Take a close look at the lips of the shaft in this picture; you can see the picture of Kamehameha I with his crown and his javelin on top of this moving one. The name of this painting comes from the name of the monarch who in 1810 unified the islands of Hawaii and founded the Royal Family.
NOTICE: Limited Edition high gloss prints of "King Kamehameha" in 20x30, 24x36 & 28x40 size are SALE-OUT. Customer-specific image size and option are available for most pictures. Gallery-rapped canvas prints and framed aluminum prints greater than 24" x36" are also available for most pictures. For these bigger parts boxes have to be made and the delivery charges are individually computed.
Default dispatch time 2-4 week dispatch & supply for most pressures smaller than 16x24. Print ings from 16x24 can take up to 6week. In the event that a consignment is rejected, the client is liable for the initial postage, any customs and/or tax that may be payable on the parcel and the costs of the return of the parcel.
Camehameha the Great - Pu`ukohol? Heiau National Historic Site (U.S. National Park Service)
Kamehameha was one of the most prominent characters in Hawaii' historic life, a guide who unified and reigned the island in a period of great culture upheaval. The number of Kamehameha deposits varies, but many think that Kamehameha (originally called Pai'ea) was eventually borne between 1753 and 1761, possibly in November 1758, in a regal household in northern Kohala.
Kamehamehawa's dam was Kekuiapoiwa, a Kona chef's daugther. He was probably Keoua, chieftain of Kohala. Legend connects his genesis with gales and odd candles, activity thought by Hawaiians to announce the arrival of a great chieftain. Kamehameha was taken away and hid immediately after his death due to predictions of his death and menaces from belligerent warlords.
There, he stayed with his family until his father's murder and was then trained by King Kalani'opu'u, his uncles. The course covered game-playing abilities, martial arts, verbal histories, navigational abilities, and other information needed to become an ali'i-'ai-moku (district leader). When Cook arrived, Kamehameha had become a great fighter who already bore the scar of a series of clashes of nationalities.
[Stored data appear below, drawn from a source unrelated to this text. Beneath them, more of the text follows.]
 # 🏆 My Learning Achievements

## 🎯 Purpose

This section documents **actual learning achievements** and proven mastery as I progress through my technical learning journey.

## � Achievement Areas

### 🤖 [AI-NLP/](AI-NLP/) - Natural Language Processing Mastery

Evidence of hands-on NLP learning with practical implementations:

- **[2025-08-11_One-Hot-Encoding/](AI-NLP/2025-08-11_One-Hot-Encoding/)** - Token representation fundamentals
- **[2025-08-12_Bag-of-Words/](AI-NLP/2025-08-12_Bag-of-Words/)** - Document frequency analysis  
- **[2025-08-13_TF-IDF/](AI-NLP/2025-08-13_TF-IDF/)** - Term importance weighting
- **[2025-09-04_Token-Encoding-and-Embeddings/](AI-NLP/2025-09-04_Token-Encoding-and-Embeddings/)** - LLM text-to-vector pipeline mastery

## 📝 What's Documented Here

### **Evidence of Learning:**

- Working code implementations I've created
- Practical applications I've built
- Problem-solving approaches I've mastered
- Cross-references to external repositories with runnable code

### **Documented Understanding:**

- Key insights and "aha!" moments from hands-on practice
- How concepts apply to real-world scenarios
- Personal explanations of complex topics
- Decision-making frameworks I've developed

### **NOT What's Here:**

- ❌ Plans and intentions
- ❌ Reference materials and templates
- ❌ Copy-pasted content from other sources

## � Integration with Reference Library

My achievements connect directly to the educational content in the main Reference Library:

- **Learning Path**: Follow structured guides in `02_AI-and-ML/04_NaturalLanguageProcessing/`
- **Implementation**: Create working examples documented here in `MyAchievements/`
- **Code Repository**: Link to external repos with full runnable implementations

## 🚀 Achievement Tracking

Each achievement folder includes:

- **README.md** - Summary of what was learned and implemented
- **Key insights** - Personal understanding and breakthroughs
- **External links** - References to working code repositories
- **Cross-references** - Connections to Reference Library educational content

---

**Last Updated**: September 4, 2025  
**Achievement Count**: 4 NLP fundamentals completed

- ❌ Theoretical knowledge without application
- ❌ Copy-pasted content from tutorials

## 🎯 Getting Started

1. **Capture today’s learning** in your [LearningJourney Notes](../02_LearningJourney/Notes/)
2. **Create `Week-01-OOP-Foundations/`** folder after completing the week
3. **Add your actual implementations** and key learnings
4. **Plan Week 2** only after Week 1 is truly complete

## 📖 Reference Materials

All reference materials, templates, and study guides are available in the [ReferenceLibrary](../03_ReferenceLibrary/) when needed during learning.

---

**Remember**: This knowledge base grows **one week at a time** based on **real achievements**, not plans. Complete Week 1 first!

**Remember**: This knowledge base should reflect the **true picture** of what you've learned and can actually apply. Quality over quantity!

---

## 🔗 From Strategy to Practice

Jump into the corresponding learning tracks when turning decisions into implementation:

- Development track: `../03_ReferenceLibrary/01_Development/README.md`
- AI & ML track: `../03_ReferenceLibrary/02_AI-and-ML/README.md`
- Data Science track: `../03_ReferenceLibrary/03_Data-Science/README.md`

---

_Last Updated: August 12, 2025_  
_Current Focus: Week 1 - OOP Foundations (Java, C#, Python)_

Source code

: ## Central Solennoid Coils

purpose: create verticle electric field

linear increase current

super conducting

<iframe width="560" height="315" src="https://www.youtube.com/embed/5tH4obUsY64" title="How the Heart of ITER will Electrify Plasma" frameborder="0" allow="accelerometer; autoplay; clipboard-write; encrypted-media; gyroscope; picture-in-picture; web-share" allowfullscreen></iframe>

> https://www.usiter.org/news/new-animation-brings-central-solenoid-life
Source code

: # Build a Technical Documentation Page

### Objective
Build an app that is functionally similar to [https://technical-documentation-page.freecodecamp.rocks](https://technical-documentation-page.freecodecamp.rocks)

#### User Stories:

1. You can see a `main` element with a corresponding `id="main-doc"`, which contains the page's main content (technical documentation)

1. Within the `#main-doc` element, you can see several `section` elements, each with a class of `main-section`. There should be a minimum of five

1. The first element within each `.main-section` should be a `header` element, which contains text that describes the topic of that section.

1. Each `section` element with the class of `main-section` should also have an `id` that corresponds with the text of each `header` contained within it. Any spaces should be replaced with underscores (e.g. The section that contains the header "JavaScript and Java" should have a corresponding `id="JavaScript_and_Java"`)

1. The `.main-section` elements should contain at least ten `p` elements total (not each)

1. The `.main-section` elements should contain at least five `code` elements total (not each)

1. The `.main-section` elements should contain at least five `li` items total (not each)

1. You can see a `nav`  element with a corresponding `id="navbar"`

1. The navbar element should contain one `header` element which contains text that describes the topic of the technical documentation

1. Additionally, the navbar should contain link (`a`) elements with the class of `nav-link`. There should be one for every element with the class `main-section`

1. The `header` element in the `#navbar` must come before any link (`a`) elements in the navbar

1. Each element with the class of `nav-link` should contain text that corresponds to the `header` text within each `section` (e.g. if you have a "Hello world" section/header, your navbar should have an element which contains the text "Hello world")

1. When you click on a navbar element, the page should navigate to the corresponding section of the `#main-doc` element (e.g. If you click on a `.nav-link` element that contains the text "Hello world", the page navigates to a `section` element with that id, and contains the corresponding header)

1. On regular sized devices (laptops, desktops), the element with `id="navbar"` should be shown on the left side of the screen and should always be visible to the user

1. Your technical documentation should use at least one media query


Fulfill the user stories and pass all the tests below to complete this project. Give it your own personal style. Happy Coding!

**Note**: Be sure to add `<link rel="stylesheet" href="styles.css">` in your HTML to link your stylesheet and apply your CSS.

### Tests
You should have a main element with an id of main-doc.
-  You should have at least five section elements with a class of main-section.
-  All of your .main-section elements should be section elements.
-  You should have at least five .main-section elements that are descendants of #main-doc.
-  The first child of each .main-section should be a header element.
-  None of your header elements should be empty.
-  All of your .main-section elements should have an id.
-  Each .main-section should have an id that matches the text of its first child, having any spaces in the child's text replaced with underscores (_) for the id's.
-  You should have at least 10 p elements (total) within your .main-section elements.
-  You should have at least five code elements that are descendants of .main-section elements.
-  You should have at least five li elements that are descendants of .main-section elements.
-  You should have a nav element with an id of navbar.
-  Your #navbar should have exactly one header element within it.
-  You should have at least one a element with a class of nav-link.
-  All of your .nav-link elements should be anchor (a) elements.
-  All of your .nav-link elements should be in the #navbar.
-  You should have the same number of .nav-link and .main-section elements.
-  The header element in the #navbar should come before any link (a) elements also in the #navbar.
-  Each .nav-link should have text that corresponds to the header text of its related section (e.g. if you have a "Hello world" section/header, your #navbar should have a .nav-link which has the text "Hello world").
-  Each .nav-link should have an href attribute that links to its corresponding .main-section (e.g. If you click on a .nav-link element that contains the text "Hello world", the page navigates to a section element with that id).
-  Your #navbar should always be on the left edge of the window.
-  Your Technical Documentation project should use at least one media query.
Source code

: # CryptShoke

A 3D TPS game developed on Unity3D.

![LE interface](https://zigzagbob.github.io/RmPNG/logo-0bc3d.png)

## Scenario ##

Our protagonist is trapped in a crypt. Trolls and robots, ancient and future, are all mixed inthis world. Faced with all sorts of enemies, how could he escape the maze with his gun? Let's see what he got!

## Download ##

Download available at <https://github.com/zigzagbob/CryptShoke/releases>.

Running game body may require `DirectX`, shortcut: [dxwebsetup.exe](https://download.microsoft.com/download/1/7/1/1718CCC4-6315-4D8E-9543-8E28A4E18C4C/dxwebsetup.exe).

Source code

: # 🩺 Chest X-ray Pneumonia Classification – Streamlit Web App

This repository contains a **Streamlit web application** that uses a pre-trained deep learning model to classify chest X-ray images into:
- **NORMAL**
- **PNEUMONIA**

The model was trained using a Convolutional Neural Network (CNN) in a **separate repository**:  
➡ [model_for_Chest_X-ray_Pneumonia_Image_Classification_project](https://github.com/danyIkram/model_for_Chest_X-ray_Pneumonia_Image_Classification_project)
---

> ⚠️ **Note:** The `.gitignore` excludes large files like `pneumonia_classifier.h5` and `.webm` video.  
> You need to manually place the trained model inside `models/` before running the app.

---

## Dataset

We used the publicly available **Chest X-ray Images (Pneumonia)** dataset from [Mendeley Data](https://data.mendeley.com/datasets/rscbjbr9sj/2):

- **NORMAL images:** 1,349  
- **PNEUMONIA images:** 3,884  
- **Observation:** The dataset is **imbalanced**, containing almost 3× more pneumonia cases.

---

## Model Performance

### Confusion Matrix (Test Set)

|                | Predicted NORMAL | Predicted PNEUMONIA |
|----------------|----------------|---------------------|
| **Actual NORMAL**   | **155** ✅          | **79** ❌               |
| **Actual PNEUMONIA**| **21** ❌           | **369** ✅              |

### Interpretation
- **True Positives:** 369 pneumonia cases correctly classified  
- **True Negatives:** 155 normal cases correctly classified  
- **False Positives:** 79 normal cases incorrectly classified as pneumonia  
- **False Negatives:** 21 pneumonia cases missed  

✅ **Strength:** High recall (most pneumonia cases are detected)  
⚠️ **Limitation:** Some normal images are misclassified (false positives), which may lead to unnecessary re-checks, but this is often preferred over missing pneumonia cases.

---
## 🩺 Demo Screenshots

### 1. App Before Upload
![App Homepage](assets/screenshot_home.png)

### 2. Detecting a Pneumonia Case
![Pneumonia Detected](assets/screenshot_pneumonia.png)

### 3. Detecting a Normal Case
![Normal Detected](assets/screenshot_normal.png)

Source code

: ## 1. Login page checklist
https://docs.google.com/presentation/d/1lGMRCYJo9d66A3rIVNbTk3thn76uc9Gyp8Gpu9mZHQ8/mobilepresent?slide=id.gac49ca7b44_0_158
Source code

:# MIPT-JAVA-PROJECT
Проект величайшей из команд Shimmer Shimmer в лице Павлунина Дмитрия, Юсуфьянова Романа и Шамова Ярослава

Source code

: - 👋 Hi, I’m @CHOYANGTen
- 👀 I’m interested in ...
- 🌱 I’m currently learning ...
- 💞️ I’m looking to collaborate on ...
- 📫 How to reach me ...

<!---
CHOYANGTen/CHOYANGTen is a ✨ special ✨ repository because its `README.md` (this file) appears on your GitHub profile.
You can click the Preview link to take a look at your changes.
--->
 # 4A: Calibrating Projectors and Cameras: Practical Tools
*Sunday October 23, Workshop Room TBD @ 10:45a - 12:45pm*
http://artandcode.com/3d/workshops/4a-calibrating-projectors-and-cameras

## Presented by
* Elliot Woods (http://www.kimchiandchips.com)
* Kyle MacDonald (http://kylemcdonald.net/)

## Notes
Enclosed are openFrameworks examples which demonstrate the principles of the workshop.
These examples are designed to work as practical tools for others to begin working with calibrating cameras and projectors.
Kamehameha, a young soldier, was described as a great, powerful and bodily fearless man who "moved in an atmosphere of violence". "Kamehameha was with his uncles (King Kalani'opu'u) on board the Discovery, and the story documents that he behaved bravely during the fight in which Cook was murdered. He attained a certain degree of fame for his part of the fight at Kealakekua, "with a lust for power that corresponded to and even surpassed his status as a high chief".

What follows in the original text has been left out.